→ Try it:
Determine how many lines of this material contain "that". Give only the number.

→ Supplied records:
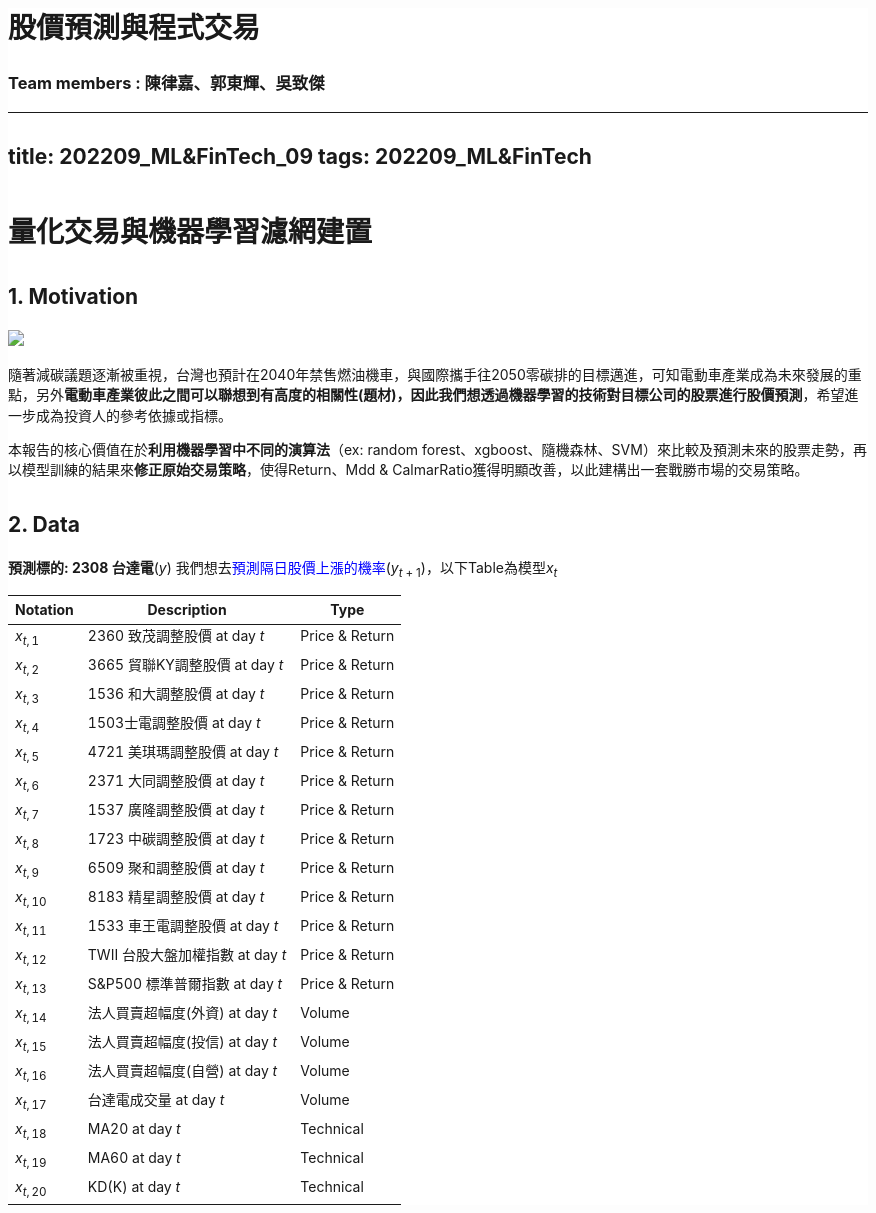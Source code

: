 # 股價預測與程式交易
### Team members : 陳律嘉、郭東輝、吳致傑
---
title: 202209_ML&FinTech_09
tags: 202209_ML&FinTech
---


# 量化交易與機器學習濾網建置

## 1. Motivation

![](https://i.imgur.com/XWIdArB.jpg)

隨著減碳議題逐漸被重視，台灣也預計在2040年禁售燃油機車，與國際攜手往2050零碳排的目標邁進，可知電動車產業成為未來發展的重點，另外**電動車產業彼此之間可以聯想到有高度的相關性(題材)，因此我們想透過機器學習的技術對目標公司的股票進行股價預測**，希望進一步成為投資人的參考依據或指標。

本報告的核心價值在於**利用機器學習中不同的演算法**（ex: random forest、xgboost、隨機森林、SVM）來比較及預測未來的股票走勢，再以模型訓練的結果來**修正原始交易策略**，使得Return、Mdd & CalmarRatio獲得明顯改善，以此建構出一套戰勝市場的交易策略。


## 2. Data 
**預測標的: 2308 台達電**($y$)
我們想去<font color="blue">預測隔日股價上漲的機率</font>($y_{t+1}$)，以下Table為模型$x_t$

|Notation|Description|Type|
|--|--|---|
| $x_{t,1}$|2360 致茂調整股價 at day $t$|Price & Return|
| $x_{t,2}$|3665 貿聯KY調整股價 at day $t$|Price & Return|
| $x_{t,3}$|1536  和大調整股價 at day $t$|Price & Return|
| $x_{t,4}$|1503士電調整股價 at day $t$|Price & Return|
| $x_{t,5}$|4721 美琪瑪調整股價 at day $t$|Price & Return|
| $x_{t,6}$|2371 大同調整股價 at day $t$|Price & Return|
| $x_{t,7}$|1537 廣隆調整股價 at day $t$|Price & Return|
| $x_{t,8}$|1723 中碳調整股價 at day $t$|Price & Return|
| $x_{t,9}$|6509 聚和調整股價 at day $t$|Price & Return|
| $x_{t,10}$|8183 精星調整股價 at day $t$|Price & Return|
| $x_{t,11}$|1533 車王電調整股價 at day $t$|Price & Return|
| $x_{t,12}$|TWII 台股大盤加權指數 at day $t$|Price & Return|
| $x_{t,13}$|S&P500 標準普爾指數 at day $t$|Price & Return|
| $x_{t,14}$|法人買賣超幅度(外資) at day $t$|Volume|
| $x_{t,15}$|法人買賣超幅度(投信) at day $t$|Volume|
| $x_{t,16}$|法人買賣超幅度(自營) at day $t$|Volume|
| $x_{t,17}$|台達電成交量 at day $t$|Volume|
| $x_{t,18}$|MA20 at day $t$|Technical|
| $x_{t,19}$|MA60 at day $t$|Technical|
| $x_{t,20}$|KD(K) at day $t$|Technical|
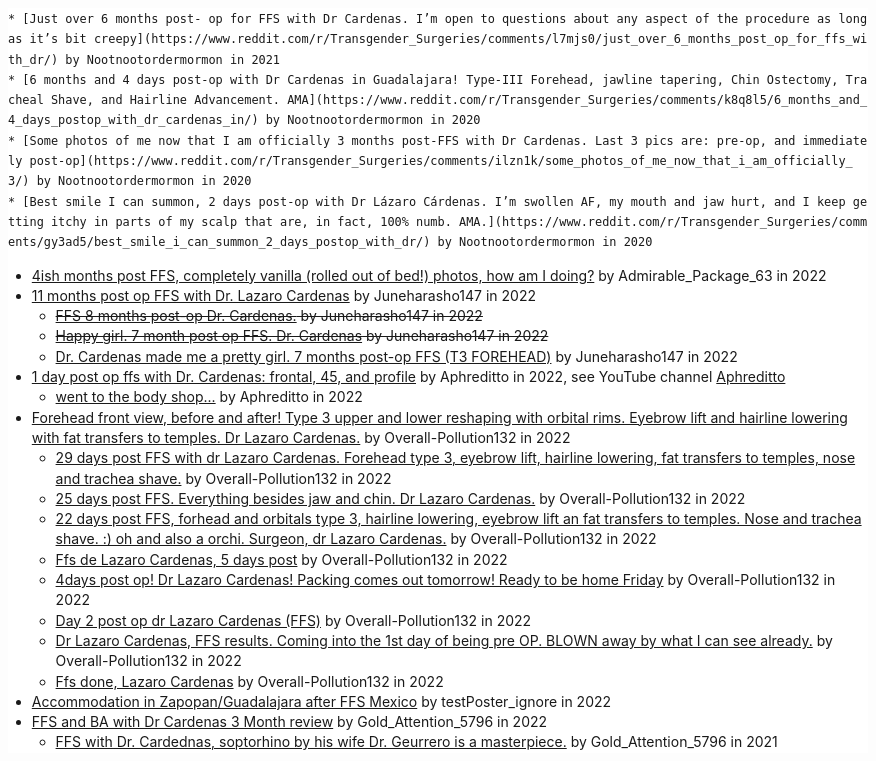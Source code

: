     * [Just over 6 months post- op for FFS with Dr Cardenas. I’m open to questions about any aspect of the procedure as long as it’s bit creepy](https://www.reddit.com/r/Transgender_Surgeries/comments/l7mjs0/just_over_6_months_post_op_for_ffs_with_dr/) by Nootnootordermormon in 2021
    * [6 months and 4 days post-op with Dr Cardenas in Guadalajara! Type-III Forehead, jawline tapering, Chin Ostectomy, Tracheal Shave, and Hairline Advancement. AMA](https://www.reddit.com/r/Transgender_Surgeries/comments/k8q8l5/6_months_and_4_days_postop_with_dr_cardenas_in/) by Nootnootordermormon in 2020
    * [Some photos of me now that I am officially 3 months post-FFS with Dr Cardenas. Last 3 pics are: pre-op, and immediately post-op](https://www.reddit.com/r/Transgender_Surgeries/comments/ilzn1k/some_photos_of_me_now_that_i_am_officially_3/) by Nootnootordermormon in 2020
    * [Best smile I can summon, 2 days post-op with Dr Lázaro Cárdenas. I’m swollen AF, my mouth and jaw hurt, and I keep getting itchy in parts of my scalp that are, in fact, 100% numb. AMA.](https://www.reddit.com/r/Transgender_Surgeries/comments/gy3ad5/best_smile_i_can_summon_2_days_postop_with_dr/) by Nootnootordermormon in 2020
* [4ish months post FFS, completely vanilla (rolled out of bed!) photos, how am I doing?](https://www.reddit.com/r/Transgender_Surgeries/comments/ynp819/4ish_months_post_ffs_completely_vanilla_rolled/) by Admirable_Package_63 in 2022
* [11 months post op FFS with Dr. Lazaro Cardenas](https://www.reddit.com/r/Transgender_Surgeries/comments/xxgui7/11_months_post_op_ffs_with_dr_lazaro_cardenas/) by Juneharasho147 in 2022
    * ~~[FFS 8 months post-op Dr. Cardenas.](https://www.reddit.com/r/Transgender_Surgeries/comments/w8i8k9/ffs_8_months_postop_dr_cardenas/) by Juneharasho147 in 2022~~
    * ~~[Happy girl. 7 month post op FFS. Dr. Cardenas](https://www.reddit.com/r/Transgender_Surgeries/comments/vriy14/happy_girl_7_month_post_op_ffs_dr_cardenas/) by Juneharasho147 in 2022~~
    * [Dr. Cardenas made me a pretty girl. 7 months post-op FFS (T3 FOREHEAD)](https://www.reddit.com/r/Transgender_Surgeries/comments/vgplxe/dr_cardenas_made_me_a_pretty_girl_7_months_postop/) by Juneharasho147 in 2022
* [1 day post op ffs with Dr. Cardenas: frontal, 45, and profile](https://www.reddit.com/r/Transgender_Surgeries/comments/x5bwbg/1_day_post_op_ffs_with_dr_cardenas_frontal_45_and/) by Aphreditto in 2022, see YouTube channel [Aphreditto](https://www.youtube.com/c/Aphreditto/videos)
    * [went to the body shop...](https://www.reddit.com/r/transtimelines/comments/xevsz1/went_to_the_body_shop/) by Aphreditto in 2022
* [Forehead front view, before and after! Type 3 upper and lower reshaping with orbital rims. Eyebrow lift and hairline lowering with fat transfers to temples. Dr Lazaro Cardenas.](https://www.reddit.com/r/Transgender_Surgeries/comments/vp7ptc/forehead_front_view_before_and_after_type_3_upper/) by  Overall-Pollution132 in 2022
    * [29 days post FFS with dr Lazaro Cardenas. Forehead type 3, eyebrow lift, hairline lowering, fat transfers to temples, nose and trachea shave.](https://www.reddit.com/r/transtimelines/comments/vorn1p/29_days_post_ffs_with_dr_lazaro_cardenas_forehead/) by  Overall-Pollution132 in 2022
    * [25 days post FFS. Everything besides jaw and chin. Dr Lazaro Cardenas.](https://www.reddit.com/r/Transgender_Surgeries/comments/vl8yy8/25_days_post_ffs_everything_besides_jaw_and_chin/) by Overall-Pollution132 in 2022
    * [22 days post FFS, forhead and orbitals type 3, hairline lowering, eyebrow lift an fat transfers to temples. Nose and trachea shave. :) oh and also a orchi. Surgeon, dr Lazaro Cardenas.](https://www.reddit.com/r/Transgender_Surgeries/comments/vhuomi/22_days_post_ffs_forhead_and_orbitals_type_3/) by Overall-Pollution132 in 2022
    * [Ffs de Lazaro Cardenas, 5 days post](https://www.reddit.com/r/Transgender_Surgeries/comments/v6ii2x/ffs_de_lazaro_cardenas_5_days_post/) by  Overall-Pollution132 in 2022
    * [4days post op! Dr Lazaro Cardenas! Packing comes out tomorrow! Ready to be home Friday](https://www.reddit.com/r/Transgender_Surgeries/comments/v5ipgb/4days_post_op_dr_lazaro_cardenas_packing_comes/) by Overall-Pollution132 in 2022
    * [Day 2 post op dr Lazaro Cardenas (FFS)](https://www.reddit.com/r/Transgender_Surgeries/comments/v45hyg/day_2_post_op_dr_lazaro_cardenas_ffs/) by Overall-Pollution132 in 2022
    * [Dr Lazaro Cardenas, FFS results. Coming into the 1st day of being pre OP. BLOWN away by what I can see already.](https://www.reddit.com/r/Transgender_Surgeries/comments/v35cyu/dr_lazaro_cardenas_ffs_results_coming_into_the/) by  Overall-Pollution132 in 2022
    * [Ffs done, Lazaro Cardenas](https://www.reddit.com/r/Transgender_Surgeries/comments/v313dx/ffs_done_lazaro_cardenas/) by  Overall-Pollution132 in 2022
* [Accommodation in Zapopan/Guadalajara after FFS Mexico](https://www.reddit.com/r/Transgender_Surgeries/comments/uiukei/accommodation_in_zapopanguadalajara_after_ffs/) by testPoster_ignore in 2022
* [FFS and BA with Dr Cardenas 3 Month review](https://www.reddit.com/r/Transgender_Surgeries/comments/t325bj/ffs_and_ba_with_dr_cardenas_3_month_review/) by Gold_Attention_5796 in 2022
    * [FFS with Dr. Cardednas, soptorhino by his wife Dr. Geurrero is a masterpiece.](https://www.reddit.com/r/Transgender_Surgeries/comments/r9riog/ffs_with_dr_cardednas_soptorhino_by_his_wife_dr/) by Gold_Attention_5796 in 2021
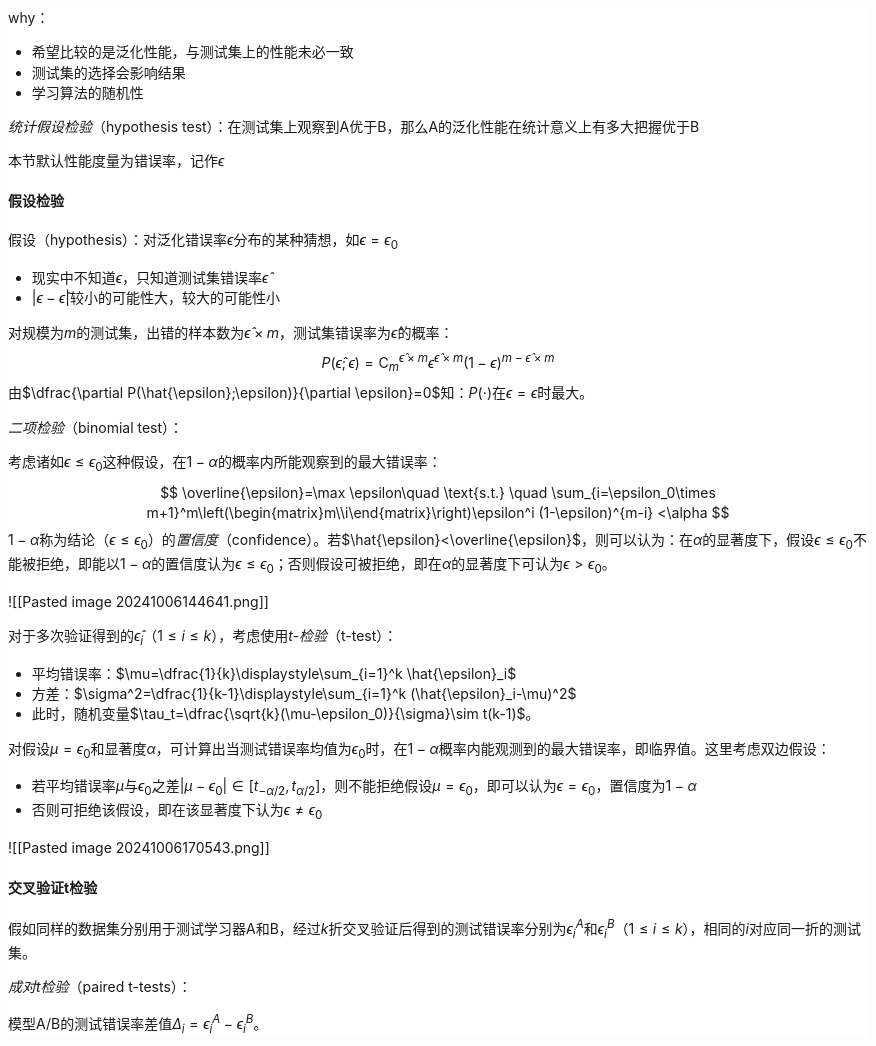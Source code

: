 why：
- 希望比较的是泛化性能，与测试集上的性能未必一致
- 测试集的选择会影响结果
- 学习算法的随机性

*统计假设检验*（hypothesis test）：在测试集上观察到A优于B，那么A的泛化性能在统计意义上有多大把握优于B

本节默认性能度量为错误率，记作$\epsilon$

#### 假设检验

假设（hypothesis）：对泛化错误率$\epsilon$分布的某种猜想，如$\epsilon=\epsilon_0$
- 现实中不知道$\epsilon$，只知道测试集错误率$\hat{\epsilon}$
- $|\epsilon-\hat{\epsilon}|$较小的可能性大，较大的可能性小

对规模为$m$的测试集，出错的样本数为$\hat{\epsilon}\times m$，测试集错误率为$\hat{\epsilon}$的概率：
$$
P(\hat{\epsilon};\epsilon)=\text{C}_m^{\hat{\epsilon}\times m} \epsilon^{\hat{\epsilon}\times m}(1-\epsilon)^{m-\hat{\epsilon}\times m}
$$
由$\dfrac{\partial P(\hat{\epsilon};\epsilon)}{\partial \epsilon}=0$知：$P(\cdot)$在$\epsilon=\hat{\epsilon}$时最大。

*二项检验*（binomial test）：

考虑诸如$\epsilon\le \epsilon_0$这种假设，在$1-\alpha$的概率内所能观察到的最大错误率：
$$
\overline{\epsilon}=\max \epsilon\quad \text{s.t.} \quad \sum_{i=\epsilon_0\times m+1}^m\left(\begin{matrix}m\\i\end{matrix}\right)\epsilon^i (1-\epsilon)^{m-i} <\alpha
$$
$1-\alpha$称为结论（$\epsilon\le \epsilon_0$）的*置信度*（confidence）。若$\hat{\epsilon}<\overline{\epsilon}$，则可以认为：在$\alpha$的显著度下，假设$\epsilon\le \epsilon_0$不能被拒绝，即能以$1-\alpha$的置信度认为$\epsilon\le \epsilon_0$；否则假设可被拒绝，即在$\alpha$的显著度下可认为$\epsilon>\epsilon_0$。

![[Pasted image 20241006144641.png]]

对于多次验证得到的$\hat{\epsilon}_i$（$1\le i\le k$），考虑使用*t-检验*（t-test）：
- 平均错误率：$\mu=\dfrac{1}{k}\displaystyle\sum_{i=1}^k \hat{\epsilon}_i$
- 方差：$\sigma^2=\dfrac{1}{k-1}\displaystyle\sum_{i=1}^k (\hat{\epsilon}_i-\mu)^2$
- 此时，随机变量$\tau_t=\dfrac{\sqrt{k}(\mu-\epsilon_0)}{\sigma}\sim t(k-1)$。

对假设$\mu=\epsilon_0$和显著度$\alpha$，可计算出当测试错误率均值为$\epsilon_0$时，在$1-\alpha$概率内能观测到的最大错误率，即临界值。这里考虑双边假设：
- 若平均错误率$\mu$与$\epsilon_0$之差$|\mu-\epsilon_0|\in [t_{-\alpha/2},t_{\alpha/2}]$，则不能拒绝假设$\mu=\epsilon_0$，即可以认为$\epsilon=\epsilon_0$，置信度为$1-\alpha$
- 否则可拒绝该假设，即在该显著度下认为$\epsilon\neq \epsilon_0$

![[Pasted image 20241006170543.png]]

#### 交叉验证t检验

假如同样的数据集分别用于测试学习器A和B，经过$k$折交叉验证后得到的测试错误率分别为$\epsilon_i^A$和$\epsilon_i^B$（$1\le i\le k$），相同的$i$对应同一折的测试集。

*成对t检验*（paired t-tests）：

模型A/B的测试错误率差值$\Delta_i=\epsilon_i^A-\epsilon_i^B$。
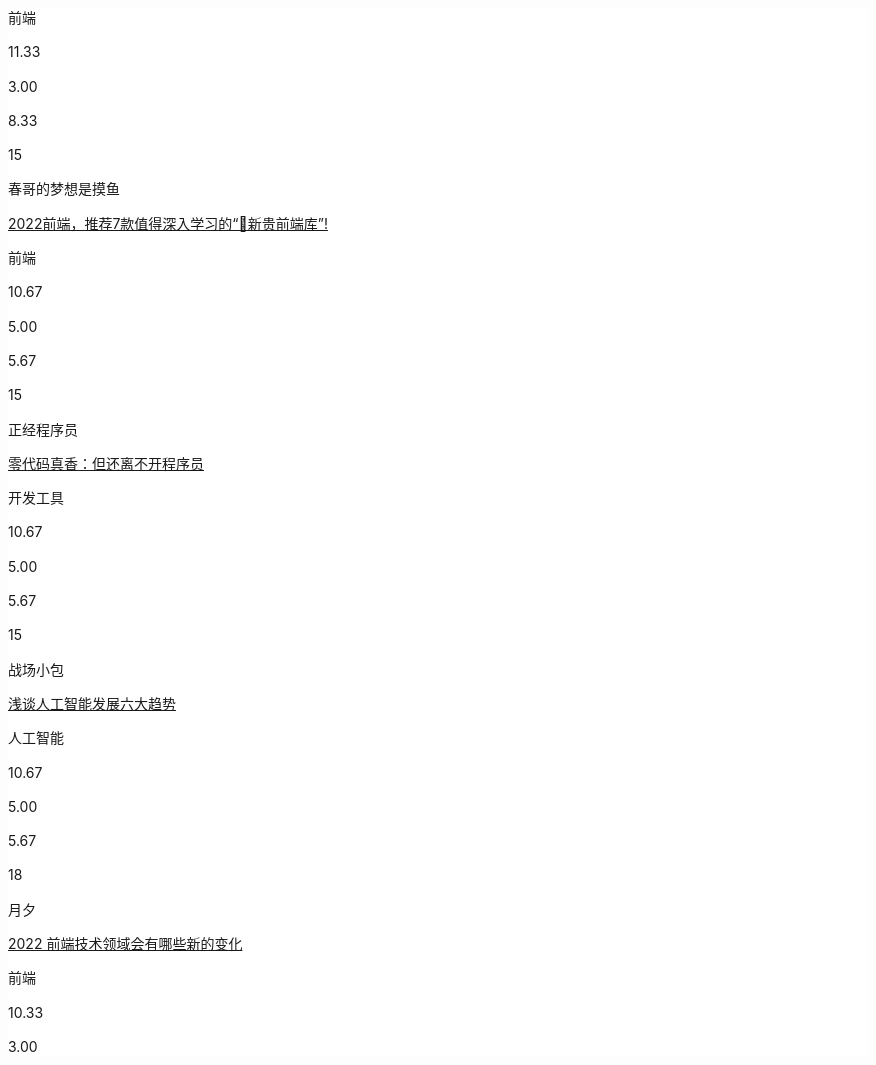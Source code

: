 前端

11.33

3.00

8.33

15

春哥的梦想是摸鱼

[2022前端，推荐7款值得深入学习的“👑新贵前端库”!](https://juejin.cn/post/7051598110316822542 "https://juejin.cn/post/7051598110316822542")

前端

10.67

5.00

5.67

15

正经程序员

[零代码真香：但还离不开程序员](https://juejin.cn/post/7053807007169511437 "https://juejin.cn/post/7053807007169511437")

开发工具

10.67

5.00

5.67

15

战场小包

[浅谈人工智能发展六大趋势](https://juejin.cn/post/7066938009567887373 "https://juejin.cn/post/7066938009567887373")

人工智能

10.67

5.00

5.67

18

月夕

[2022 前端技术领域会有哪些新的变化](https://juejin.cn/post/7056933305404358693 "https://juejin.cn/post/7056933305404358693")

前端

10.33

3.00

→ Solution to this problem:
2